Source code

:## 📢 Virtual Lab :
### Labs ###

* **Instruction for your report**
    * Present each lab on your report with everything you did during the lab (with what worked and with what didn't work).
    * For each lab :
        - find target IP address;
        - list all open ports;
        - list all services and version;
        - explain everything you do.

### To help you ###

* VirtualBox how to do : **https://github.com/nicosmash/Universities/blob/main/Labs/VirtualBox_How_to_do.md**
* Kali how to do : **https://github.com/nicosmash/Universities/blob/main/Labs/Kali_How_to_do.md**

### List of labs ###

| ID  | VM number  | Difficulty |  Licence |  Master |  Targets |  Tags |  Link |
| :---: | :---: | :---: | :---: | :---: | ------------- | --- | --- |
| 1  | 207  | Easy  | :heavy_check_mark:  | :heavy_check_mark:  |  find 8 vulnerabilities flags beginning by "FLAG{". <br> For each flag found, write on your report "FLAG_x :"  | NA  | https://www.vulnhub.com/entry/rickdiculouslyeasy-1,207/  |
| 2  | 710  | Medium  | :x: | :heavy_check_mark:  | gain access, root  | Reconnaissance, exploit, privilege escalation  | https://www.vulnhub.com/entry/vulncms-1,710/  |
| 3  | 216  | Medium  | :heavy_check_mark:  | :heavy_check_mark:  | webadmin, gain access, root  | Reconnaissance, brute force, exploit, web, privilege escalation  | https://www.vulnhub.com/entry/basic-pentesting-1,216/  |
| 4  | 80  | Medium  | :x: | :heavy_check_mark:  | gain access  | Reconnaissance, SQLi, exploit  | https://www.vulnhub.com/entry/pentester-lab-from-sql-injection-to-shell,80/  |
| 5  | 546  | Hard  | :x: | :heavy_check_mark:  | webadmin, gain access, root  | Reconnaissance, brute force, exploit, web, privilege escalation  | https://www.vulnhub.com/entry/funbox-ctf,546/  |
******************************
_Work required_
Collect each line of the entries that has the word "everything", copying it in full.

_Solution to this problem_
    * Present each lab on your report with everything you did during the lab (with what worked and with what didn't work).
        - explain everything you do.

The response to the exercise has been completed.